Coup de cœur ! Une intrigue diabolique, un tueur machiavélique, un page turner férocement addictif !

Je remercie les Éditions Pocket ainsi que Babelio Masse Critique qui m'ont permis de découvrir le premier livre d'Ellison Cooper et quel premier livre ! Il m'a valu une nuit blanche car, une fois commencé, je n'ai pas pu le lâcher. Cela commence très fort : deux policiers interviennent à l'adresse d'une maison suite à une plainte signalant une mauvaise odeur. Mais à l'intérieur, un piège les attend : un fusil actionné par un fil de détente. L'un d'eux y laissera sa vie et l'autre sera grièvement blessé. Lorsque les forces de police pourront pénétrer à l'intérieur, ils découvriront dans une cage le corps d'une jeune fille morte de déshydratation et un chiot à ses côtés. L'enquête est immédiatement confiée à Sayer Altair, une neuroscientifique, agent du FBI, qui étudie la neurologie de la violence sur les cerveaux de tueurs en série.
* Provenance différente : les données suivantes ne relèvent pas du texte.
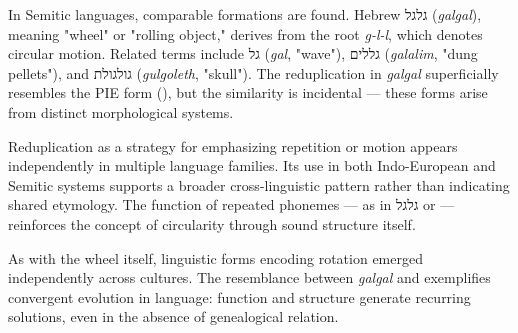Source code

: In Semitic languages, comparable formations are found. Hebrew \texthebrew{גלגל} (\emph{galgal}), meaning "wheel" or "rolling object," derives from the root \emph{g-l-l}, which denotes circular motion. Related terms include \texthebrew{גל} (\emph{gal}, "wave"), \texthebrew{גללים} (\emph{galalim}, "dung pellets"), and \texthebrew{גולגולת} (\emph{gulgoleth}, "skull"). The reduplication in \emph{galgal} superficially resembles the PIE form  (), but the similarity is incidental — these forms arise from distinct morphological systems.

Reduplication as a strategy for emphasizing repetition or motion appears independently in multiple language families. Its use in both Indo-European and Semitic systems supports a broader cross-linguistic pattern rather than indicating shared etymology. The function of repeated phonemes — as in \texthebrew{גלגל} or  — reinforces the concept of circularity through sound structure itself.

As with the wheel itself, linguistic forms encoding rotation emerged independently across cultures. The resemblance between \emph{galgal} and  exemplifies convergent evolution in language: function and structure generate recurring solutions, even in the absence of genealogical relation.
Disons-le de suite, ce livre est une véritable pépite et j'ai bien l'intention de découvrir les prochains ouvrages de l'auteure. Tous les éléments sont réunis pour nous rendre accros. L'intrigue est diaboliquement captivante. Le tueur est d'une intelligence redoutable et ne cesse de jouer avec les enquêteurs. Il multiplie les énigmes et les pièges mortels. Les éléments mystérieux abondent : présence de jeunes animaux auprès des victimes, utilisation d'un hallucinogène d'origine végétale que l'on trouve en Amazonie et traditionnellement utilisé par des shamans, glyphes d'origine maya...
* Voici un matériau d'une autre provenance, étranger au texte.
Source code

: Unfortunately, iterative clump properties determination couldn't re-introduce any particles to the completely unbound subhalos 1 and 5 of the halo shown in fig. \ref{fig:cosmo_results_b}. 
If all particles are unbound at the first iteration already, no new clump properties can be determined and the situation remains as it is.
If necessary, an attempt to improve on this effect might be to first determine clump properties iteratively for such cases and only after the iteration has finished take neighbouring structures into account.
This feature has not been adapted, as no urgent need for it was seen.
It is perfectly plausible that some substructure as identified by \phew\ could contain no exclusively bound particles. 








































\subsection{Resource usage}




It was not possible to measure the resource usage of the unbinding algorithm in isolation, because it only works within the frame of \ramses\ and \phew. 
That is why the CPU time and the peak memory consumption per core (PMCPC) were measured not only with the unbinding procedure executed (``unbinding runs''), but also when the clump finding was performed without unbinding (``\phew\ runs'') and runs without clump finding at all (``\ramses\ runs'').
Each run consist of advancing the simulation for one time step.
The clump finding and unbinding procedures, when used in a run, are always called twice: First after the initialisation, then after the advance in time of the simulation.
L'agent spécial Sayer Altair est vraiment attachante et elle apporte une note d'humanité à une enquête éprouvante. Quant à sa grand-mère, c'est une sacrée personnalité. Les personnages secondaires sont très bien développés. J'ai particulièrement apprécié Ezra et j'espère le retrouver dans les prochains livres.

Quant au suspense, il vous réservera des surprises jusqu'au dernier chapitre. C'est un feu d'artifice de rebondissements, de fausses pistes et j'ai été totalement séduite par la plume de l'auteure. J'ai eu peine à croire qu'il s'agisse d'un premier roman tant l'écriture est aboutie : un véritable page turner.

Ellison Cooper est une auteure à suivre. Je pense qu'elle ravira tous les amateurs de bon thriller.